Task directions ▸
Output every line of the listing, exactly and completely.

Records ▸

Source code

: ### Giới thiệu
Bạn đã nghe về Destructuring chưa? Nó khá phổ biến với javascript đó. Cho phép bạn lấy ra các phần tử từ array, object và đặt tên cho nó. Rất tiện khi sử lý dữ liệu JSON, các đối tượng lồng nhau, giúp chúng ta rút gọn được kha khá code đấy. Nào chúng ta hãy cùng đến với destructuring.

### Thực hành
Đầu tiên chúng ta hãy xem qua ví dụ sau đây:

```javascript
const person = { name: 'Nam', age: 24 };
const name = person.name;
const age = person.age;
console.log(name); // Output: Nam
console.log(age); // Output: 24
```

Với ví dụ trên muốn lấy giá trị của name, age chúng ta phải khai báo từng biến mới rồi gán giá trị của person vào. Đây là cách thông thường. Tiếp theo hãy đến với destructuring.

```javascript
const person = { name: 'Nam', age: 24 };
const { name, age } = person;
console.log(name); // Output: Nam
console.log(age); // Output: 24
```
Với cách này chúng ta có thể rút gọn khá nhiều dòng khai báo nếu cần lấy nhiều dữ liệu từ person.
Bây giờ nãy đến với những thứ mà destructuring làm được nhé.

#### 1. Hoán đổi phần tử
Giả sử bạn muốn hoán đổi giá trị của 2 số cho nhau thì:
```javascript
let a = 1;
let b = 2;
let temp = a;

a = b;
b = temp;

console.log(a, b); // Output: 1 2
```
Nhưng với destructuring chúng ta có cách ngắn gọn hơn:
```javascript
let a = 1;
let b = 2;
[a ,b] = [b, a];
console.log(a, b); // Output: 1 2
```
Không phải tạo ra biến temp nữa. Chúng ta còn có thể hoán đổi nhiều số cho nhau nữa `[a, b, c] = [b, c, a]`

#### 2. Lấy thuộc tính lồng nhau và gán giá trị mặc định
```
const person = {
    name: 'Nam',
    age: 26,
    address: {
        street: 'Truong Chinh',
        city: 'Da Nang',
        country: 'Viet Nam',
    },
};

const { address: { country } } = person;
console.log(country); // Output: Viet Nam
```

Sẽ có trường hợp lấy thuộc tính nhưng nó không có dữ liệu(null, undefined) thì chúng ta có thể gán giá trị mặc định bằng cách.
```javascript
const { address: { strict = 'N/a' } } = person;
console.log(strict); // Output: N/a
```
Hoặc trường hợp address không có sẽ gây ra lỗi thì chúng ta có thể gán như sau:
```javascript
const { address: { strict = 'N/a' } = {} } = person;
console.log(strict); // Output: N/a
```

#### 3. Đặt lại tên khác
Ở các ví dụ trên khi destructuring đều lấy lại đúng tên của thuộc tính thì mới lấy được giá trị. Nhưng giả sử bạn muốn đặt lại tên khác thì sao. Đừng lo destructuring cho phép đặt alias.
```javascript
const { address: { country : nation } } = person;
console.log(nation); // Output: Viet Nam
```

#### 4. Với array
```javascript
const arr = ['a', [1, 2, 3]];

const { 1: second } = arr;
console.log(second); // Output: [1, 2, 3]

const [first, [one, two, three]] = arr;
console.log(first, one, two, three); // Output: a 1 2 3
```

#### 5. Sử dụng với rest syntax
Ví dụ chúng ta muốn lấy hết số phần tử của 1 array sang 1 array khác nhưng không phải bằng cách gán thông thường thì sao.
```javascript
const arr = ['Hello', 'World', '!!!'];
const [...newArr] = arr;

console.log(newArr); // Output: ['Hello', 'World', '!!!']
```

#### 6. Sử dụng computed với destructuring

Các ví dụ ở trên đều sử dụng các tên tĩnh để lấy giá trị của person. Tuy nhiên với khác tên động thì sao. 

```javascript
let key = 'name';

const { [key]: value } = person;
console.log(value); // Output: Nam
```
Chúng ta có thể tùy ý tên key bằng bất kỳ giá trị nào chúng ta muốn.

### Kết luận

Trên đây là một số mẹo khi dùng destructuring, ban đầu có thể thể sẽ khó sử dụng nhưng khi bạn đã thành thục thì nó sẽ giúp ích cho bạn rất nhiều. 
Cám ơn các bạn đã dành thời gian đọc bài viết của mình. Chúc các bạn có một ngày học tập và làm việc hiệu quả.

Solution below ▸
Source code

: ### Giới thiệu
Bạn đã nghe về Destructuring chưa? Nó khá phổ biến với javascript đó. Cho phép bạn lấy ra các phần tử từ array, object và đặt tên cho nó. Rất tiện khi sử lý dữ liệu JSON, các đối tượng lồng nhau, giúp chúng ta rút gọn được kha khá code đấy. Nào chúng ta hãy cùng đến với destructuring.

### Thực hành
Đầu tiên chúng ta hãy xem qua ví dụ sau đây:

```javascript
const person = { name: 'Nam', age: 24 };
const name = person.name;
const age = person.age;
console.log(name); // Output: Nam
console.log(age); // Output: 24
```

Với ví dụ trên muốn lấy giá trị của name, age chúng ta phải khai báo từng biến mới rồi gán giá trị của person vào. Đây là cách thông thường. Tiếp theo hãy đến với destructuring.

```javascript
const person = { name: 'Nam', age: 24 };
const { name, age } = person;
console.log(name); // Output: Nam
console.log(age); // Output: 24
```
Với cách này chúng ta có thể rút gọn khá nhiều dòng khai báo nếu cần lấy nhiều dữ liệu từ person.
Bây giờ nãy đến với những thứ mà destructuring làm được nhé.

#### 1. Hoán đổi phần tử
Giả sử bạn muốn hoán đổi giá trị của 2 số cho nhau thì:
```javascript
let a = 1;
let b = 2;
let temp = a;

a = b;
b = temp;

console.log(a, b); // Output: 1 2
```
Nhưng với destructuring chúng ta có cách ngắn gọn hơn:
```javascript
let a = 1;
let b = 2;
[a ,b] = [b, a];
console.log(a, b); // Output: 1 2
```
Không phải tạo ra biến temp nữa. Chúng ta còn có thể hoán đổi nhiều số cho nhau nữa `[a, b, c] = [b, c, a]`

#### 2. Lấy thuộc tính lồng nhau và gán giá trị mặc định
```
const person = {
    name: 'Nam',
    age: 26,
    address: {
        street: 'Truong Chinh',
        city: 'Da Nang',
        country: 'Viet Nam',
    },
};

const { address: { country } } = person;
console.log(country); // Output: Viet Nam
```

Sẽ có trường hợp lấy thuộc tính nhưng nó không có dữ liệu(null, undefined) thì chúng ta có thể gán giá trị mặc định bằng cách.
```javascript
const { address: { strict = 'N/a' } } = person;
console.log(strict); // Output: N/a
```
Hoặc trường hợp address không có sẽ gây ra lỗi thì chúng ta có thể gán như sau:
```javascript
const { address: { strict = 'N/a' } = {} } = person;
console.log(strict); // Output: N/a
```

#### 3. Đặt lại tên khác
Ở các ví dụ trên khi destructuring đều lấy lại đúng tên của thuộc tính thì mới lấy được giá trị. Nhưng giả sử bạn muốn đặt lại tên khác thì sao. Đừng lo destructuring cho phép đặt alias.
```javascript
const { address: { country : nation } } = person;
console.log(nation); // Output: Viet Nam
```

#### 4. Với array
```javascript
const arr = ['a', [1, 2, 3]];

const { 1: second } = arr;
console.log(second); // Output: [1, 2, 3]

const [first, [one, two, three]] = arr;
console.log(first, one, two, three); // Output: a 1 2 3
```

#### 5. Sử dụng với rest syntax
Ví dụ chúng ta muốn lấy hết số phần tử của 1 array sang 1 array khác nhưng không phải bằng cách gán thông thường thì sao.
```javascript
const arr = ['Hello', 'World', '!!!'];
const [...newArr] = arr;

console.log(newArr); // Output: ['Hello', 'World', '!!!']
```

#### 6. Sử dụng computed với destructuring

Các ví dụ ở trên đều sử dụng các tên tĩnh để lấy giá trị của person. Tuy nhiên với khác tên động thì sao. 

```javascript
let key = 'name';

const { [key]: value } = person;
console.log(value); // Output: Nam
```
Chúng ta có thể tùy ý tên key bằng bất kỳ giá trị nào chúng ta muốn.

### Kết luận

Trên đây là một số mẹo khi dùng destructuring, ban đầu có thể thể sẽ khó sử dụng nhưng khi bạn đã thành thục thì nó sẽ giúp ích cho bạn rất nhiều. 
Cám ơn các bạn đã dành thời gian đọc bài viết của mình. Chúc các bạn có một ngày học tập và làm việc hiệu quả.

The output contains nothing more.